Ultimately I continue to have a hard time comprehending a ceremony recognizing an intimately open relationship. Traditional monogamous marriages are simple in the core of the vows. I am giving myself to you; you are giving yourself to me. It's not about possession, but about willingly offering yourself to someone with intimate physical exclusivity as one of the critically understood and accepted gifts to exchange.
So when I see people having hand fasting ceremonies or marriages with the idea of being open to more partners I can't understand the true nature of the message they are sending to those in attendance or the weight of the words they speak. I essentially see the ceremony as non binding and can't seam to get over my sense that there is no great proclamation being said that adds to the simple fact that I am already committed and to her and her family regardless of our dynamic.
It actually makes more sense to me to have a ceremony recognizing our commitment as a family as opposed to a commitment as couple.
We have friends who are renewing their vows and have invited us to the ceremony this summer. I'm even having problems with that because their relationship is open and again I don't grasp what they are saying to each other and us. I already know they love each other.
Obviously a lot of this struggle is due to traditional conditioning and less related to the fact that I am monogamously wired. I see partner unions as very sacred but I also see them as very traditional which undoubtedly is confusing my view of alternate arrangements.
I'm not looking for another traditional marriage but I am a natural coupler in that, if I fall in love, I give myself to that person.
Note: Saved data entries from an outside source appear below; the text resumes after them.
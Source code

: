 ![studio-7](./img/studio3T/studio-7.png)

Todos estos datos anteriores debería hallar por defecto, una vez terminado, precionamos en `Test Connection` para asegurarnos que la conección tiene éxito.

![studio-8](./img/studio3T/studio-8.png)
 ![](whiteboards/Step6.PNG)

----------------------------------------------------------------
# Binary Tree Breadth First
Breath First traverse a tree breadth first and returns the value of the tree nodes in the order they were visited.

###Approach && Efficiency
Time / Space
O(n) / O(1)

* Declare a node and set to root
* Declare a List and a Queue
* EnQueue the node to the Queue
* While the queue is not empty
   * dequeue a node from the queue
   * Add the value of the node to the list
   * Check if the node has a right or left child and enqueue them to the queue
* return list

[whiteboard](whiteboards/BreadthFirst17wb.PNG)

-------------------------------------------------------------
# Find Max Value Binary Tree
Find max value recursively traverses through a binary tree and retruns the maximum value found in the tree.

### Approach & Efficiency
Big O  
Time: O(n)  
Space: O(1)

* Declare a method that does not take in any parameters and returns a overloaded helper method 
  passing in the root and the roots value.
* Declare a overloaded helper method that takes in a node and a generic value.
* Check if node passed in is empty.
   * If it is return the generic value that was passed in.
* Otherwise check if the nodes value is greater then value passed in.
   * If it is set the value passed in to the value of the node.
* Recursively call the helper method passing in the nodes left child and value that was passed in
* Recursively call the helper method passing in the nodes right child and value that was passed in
I feel as though I have already given myself to Redpepper..mind, body and soul. If we were both single and mono, I have no doubt that I would have proposed to Redpepper months ago.
I also feel that as far as monogamous marriage partners go, my ex wife was the one I was supposed to share that with. That belongs to her. That does not make my commitment to Redpepper less, it makes it completely unique and separate from that other world.
Because I felt I had disappointed Redpepper during our conversation last night, this affected my sense of being worthy of her affection. I actually felt undeserving to see her naked this morning before we left my place...let's hope I never really screw up bad.
I just want her to be happy and know that I am committed to her.